A Seattle based group calling itself The Stoners Brigade is threatening to sue turkey pot pie manufacturers for false advertising.
It’s no coincidence that this announcement comes so close to Thanksgiving, Modern Philosophers. Apparently, the organization had planned to have a turkey pot pie feast to celebrate Turkey Day, but after the buzz kill discovery of the entree’s ingredients (or lack thereof), those plans have had to change.
“Dude, how can they say right on the box that it’s a pot pie when there isn’t any pot in it?” questioned Mary Jane, the group’s spokesperson. “We bought a ton of ’em for our Thanksgiving Dinner Party, but now we have to take ’em all back. That leaves us with nothing but brownies, and that’s not a proper Thanksgiving feast.”
I can see where there might be some confusion for Mary Jane and her colleagues, but do they really have grounds for a lawsuit? I decided to check with famed Bangor attorney, Cy Brown, who is currently representing Thanksgiving in a lawsuit against Christmas.
“Austin, I would normally say this lawsuit had no merit, but it would be like the pot, pun intended, calling the kettle black given that I’m suing Christmas,” Cy confessed with a heavy sigh.
“The thing of it is, I don’t see how the members of this organization were wronged,” he continued. “They’ll be able to recoup their investment by returning the pot pies to the grocery store, there is still plenty of time left for them to purchase a replacement dinner to save their Thanksgiving Feast, and it sounds like they’ve got brownies to take care of the loss of pot claim, which seems to be what’s harshing their buzz.”
I went back on Skype and asked Mary Jane if she had consulted a lawyer about her claim. “Who are you again?” she asked with a very confused smile on her face. “You’re the toga guy, right?
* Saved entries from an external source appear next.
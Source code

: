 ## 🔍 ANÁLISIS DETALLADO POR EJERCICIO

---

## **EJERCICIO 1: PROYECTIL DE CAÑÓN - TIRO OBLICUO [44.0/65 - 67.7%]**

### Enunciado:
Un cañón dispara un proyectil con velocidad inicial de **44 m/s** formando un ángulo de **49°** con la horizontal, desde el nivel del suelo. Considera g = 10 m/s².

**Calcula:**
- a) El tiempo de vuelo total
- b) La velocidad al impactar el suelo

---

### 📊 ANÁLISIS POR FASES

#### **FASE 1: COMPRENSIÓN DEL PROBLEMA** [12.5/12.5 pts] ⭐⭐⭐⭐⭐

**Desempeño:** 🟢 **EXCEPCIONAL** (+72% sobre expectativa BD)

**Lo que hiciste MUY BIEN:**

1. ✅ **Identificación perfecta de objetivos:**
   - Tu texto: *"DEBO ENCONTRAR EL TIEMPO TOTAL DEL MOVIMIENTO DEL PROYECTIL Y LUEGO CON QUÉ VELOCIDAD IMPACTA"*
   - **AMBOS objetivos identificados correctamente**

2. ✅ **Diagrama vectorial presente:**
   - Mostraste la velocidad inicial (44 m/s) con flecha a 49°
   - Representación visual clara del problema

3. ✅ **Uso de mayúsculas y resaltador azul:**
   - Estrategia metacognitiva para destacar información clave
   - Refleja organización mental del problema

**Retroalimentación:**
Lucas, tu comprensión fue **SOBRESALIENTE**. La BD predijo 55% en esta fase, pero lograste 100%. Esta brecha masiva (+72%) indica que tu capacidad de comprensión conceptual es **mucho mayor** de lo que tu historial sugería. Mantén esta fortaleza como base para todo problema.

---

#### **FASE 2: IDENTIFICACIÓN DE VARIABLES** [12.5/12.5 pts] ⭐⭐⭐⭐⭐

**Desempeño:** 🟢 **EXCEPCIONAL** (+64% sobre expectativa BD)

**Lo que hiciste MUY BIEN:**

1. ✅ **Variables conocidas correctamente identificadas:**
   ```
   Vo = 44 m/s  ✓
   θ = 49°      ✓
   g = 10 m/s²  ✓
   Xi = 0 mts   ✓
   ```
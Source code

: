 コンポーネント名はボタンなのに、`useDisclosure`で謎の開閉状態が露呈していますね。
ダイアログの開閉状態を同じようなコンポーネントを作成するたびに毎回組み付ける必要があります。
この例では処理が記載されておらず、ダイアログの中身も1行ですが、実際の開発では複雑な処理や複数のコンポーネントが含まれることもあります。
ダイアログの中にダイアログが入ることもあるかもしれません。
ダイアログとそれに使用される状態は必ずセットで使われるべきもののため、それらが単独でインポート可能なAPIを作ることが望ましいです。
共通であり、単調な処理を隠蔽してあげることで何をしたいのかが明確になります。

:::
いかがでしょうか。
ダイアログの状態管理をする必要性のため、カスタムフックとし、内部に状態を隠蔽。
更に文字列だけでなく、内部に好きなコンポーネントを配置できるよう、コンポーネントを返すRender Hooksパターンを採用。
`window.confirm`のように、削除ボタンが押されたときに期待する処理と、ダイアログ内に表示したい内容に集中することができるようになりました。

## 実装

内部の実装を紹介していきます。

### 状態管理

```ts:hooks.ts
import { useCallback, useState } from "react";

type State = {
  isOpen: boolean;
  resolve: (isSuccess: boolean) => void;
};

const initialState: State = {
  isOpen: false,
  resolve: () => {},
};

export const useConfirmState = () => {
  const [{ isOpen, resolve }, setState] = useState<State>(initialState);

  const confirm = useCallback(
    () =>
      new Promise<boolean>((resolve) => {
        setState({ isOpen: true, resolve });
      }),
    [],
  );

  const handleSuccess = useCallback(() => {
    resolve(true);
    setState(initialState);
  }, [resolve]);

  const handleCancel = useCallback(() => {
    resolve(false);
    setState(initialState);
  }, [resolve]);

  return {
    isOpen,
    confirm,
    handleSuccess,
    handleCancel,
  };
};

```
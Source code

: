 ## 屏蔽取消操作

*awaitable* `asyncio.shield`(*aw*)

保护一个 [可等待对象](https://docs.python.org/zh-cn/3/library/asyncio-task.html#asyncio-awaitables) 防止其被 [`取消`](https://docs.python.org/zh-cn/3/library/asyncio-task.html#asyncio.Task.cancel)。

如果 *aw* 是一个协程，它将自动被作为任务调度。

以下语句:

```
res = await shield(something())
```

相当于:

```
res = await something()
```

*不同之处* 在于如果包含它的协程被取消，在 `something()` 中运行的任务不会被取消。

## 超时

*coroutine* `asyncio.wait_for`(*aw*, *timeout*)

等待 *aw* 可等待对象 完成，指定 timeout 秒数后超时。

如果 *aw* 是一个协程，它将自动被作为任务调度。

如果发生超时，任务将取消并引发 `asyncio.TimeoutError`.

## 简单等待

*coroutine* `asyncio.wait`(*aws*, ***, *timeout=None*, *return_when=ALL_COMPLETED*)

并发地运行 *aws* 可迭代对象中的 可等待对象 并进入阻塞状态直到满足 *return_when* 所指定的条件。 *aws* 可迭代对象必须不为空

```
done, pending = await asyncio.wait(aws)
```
Julius Caesar? Dude, you need to watch out for Brutus. I can’t remember why, but I just know he does something to harsh your mellow.”
Once I reminded her who I was, she nodded in recognition. “We got some awesome news today. We were in the store returning the turkey pot pies, and we found out they had something called chicken pot pies. And they were on sale! Thanksgiving is saved!”
I thanked Mary Jane for her time, wished her a Happy Thanksgiving, and politely declined her invitation to join them for Thursday’s feast. I was really tempted, though, because I knew my tie dyed toga would’ve gone over really well with the other guests…
It’s a good thing that S O S (sh&t on shingles) ain’t the focus of this story.
Maybe a future post… 🙂
A pot pic sound really good!
I meant pot pie.
But a pic of a pot pie would also be awesome. I did provide one for you. 🙂
Yes indeed you did. A smell of vision of have been nice.
Scratch and sniff blog!
What an excellent idea!!! See if you can get one of those magic spells.
I will do what I can with my Witch friends. 🙂
🙂
Pot pie. Haha.
It pretty much wrote itself. I just added photos. 🙂
truth in advertising
Amen, sister! 🙂
Yep. Every year here in Boulder there are always some bummed out students whose mellows have been harshed by the whole turkey pot pie conspiracy.
Bogus!
Reminds me of an Australian roommate I had in college. We were living in a co-op (commune for the upwardly mobile), and one of the other residents made some pot brownies and labeled them as such. My roommate and her sister thought the sign meant they had been made in a pot.